EXERCISE INPUTS:

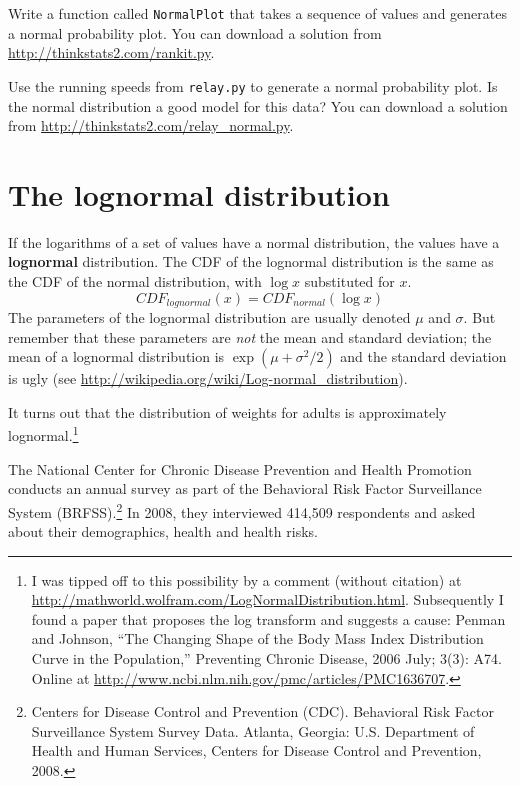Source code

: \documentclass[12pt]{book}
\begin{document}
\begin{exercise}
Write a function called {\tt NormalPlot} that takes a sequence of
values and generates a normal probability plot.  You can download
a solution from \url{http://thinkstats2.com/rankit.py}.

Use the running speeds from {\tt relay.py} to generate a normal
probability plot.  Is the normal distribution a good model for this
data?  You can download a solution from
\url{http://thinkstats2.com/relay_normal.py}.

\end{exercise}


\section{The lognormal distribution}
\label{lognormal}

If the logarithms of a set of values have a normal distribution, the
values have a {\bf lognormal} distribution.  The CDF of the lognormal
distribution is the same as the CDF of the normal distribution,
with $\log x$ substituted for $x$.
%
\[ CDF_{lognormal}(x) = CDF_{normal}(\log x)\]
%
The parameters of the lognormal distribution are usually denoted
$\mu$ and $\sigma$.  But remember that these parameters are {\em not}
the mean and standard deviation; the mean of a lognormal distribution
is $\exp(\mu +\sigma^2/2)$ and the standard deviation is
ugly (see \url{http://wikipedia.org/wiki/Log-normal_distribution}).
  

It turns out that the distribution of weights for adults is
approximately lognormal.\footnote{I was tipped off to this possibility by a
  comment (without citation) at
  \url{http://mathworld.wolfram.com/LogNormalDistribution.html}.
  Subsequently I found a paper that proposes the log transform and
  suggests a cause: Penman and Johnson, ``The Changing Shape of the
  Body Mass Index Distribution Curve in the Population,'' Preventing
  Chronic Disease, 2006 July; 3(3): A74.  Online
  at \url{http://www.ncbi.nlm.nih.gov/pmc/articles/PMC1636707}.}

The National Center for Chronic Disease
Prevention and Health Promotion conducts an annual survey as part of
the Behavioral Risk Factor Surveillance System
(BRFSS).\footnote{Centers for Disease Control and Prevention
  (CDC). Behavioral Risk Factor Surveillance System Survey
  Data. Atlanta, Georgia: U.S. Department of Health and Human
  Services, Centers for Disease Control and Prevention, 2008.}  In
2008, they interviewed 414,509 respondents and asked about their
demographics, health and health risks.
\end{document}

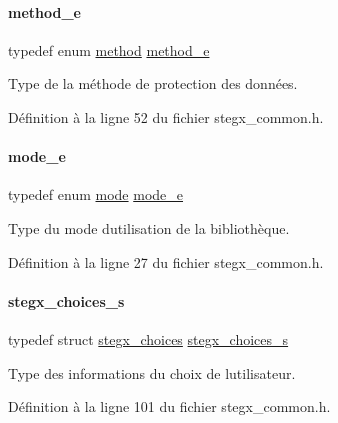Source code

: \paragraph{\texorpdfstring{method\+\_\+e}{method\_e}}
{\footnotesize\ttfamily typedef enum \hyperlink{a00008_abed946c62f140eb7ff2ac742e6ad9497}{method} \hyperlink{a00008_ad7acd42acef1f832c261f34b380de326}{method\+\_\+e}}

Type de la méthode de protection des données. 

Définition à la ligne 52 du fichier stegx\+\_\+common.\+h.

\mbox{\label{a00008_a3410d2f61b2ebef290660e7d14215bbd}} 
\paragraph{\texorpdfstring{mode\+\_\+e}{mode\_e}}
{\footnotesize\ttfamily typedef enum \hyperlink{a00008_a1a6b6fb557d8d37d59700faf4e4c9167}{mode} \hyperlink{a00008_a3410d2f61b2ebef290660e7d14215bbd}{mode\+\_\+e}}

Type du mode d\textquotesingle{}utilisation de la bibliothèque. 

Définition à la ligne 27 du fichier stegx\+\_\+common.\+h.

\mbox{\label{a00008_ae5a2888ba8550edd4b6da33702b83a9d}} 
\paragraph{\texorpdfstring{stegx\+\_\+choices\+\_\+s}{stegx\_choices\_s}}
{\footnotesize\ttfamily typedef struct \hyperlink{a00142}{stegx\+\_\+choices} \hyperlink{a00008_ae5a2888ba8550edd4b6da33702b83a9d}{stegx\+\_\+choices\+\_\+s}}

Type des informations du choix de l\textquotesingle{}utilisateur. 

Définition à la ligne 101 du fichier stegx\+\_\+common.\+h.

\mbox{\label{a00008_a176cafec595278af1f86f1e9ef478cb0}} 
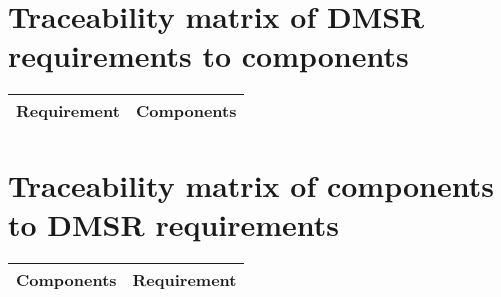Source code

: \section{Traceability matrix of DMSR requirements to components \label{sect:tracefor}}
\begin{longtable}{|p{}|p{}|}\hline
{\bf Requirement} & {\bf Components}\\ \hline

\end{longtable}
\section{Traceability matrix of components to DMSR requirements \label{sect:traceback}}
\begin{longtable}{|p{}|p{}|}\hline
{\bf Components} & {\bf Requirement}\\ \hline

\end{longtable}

REQUIREMENT:
The records above are to be restated exactly, without their pictures.

EXERCISE OUTPUT:
Source code

: \documentclass[12pt]{book}
\begin{document}
\begin{exercise}
Write a function called {\tt NormalPlot} that takes a sequence of
values and generates a normal probability plot.  You can download
a solution from \url{http://thinkstats2.com/rankit.py}.

Use the running speeds from {\tt relay.py} to generate a normal
probability plot.  Is the normal distribution a good model for this
data?  You can download a solution from
\url{http://thinkstats2.com/relay_normal.py}.

\end{exercise}


\section{The lognormal distribution}
\label{lognormal}

If the logarithms of a set of values have a normal distribution, the
values have a {\bf lognormal} distribution.  The CDF of the lognormal
distribution is the same as the CDF of the normal distribution,
with $\log x$ substituted for $x$.
%
\[ CDF_{lognormal}(x) = CDF_{normal}(\log x)\]
%
The parameters of the lognormal distribution are usually denoted
$\mu$ and $\sigma$.  But remember that these parameters are {\em not}
the mean and standard deviation; the mean of a lognormal distribution
is $\exp(\mu +\sigma^2/2)$ and the standard deviation is
ugly (see \url{http://wikipedia.org/wiki/Log-normal_distribution}).
  

It turns out that the distribution of weights for adults is
approximately lognormal.\footnote{I was tipped off to this possibility by a
  comment (without citation) at
  \url{http://mathworld.wolfram.com/LogNormalDistribution.html}.
  Subsequently I found a paper that proposes the log transform and
  suggests a cause: Penman and Johnson, ``The Changing Shape of the
  Body Mass Index Distribution Curve in the Population,'' Preventing
  Chronic Disease, 2006 July; 3(3): A74.  Online
  at \url{http://www.ncbi.nlm.nih.gov/pmc/articles/PMC1636707}.}

The National Center for Chronic Disease
Prevention and Health Promotion conducts an annual survey as part of
the Behavioral Risk Factor Surveillance System
(BRFSS).\footnote{Centers for Disease Control and Prevention
  (CDC). Behavioral Risk Factor Surveillance System Survey
  Data. Atlanta, Georgia: U.S. Department of Health and Human
  Services, Centers for Disease Control and Prevention, 2008.}  In
2008, they interviewed 414,509 respondents and asked about their
demographics, health and health risks.
\end{document}

Source code

: \paragraph{\texorpdfstring{method\+\_\+e}{method\_e}}
{\footnotesize\ttfamily typedef enum \hyperlink{a00008_abed946c62f140eb7ff2ac742e6ad9497}{method} \hyperlink{a00008_ad7acd42acef1f832c261f34b380de326}{method\+\_\+e}}

Type de la méthode de protection des données. 

Définition à la ligne 52 du fichier stegx\+\_\+common.\+h.

\mbox{\label{a00008_a3410d2f61b2ebef290660e7d14215bbd}} 
\paragraph{\texorpdfstring{mode\+\_\+e}{mode\_e}}
{\footnotesize\ttfamily typedef enum \hyperlink{a00008_a1a6b6fb557d8d37d59700faf4e4c9167}{mode} \hyperlink{a00008_a3410d2f61b2ebef290660e7d14215bbd}{mode\+\_\+e}}

Type du mode d\textquotesingle{}utilisation de la bibliothèque. 

Définition à la ligne 27 du fichier stegx\+\_\+common.\+h.

\mbox{\label{a00008_ae5a2888ba8550edd4b6da33702b83a9d}} 
\paragraph{\texorpdfstring{stegx\+\_\+choices\+\_\+s}{stegx\_choices\_s}}
{\footnotesize\ttfamily typedef struct \hyperlink{a00142}{stegx\+\_\+choices} \hyperlink{a00008_ae5a2888ba8550edd4b6da33702b83a9d}{stegx\+\_\+choices\+\_\+s}}

Type des informations du choix de l\textquotesingle{}utilisateur. 

Définition à la ligne 101 du fichier stegx\+\_\+common.\+h.

\mbox{\label{a00008_a176cafec595278af1f86f1e9ef478cb0}} 
Source code

: \section{Traceability matrix of DMSR requirements to components \label{sect:tracefor}}
\begin{longtable}{|p{}|p{}|}\hline
{\bf Requirement} & {\bf Components}\\ \hline

\end{longtable}
\section{Traceability matrix of components to DMSR requirements \label{sect:traceback}}
\begin{longtable}{|p{}|p{}|}\hline
{\bf Components} & {\bf Requirement}\\ \hline

\end{longtable}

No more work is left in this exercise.